Stored items from a collection:
# # # #

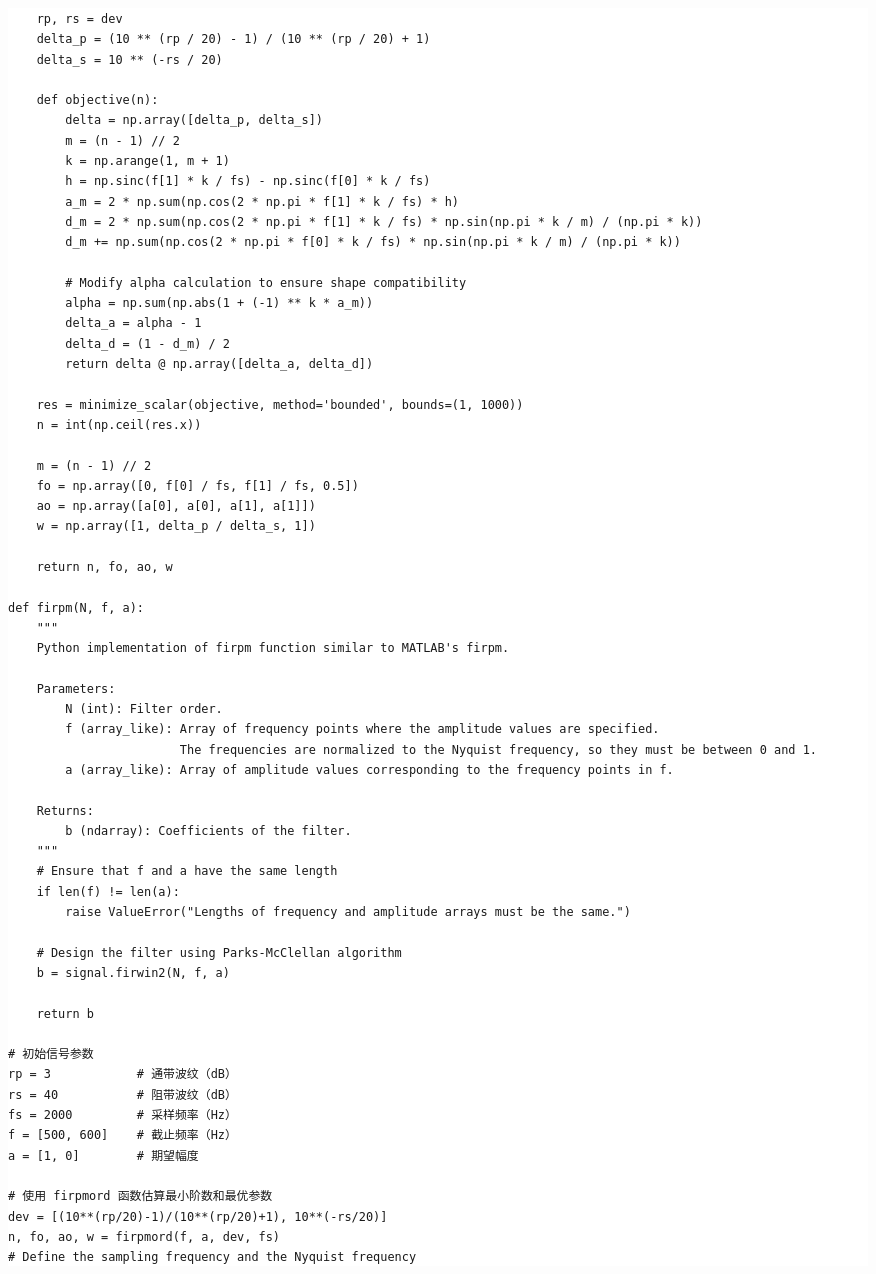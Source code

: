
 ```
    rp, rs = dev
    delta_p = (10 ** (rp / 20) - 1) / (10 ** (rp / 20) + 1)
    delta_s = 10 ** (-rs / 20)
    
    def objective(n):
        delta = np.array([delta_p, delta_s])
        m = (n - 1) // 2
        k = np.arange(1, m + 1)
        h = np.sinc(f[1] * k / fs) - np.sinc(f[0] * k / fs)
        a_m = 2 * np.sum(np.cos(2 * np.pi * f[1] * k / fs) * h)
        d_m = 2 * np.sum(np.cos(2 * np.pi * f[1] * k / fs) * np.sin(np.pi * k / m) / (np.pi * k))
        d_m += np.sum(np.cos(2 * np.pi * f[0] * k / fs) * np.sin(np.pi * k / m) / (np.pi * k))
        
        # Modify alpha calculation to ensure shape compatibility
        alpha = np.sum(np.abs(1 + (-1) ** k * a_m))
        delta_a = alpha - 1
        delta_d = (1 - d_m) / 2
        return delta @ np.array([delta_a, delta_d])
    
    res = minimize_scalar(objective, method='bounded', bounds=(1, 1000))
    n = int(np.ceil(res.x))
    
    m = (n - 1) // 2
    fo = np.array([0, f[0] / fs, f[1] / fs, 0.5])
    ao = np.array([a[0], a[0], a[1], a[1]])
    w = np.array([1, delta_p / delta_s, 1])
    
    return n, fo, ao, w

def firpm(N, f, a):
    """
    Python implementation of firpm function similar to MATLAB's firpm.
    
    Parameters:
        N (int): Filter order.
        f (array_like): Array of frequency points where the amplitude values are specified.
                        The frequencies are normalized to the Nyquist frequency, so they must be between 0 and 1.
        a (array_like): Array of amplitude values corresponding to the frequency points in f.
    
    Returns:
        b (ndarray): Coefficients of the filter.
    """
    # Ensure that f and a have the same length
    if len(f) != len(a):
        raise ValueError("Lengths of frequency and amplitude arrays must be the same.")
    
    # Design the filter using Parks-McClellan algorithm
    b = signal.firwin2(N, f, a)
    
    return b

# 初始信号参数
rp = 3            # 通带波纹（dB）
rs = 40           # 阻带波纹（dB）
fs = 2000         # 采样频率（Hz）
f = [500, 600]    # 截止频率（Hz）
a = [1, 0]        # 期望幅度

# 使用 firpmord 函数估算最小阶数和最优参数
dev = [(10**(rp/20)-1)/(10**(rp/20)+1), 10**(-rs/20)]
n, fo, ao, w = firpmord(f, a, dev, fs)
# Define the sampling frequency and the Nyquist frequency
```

# # # #

Task goal → The answer must be all the lines above that hold the word "Nyquist".

Answer to this exercise →
                        The frequencies are normalized to the Nyquist frequency, so they must be between 0 and 1.
# Define the sampling frequency and the Nyquist frequency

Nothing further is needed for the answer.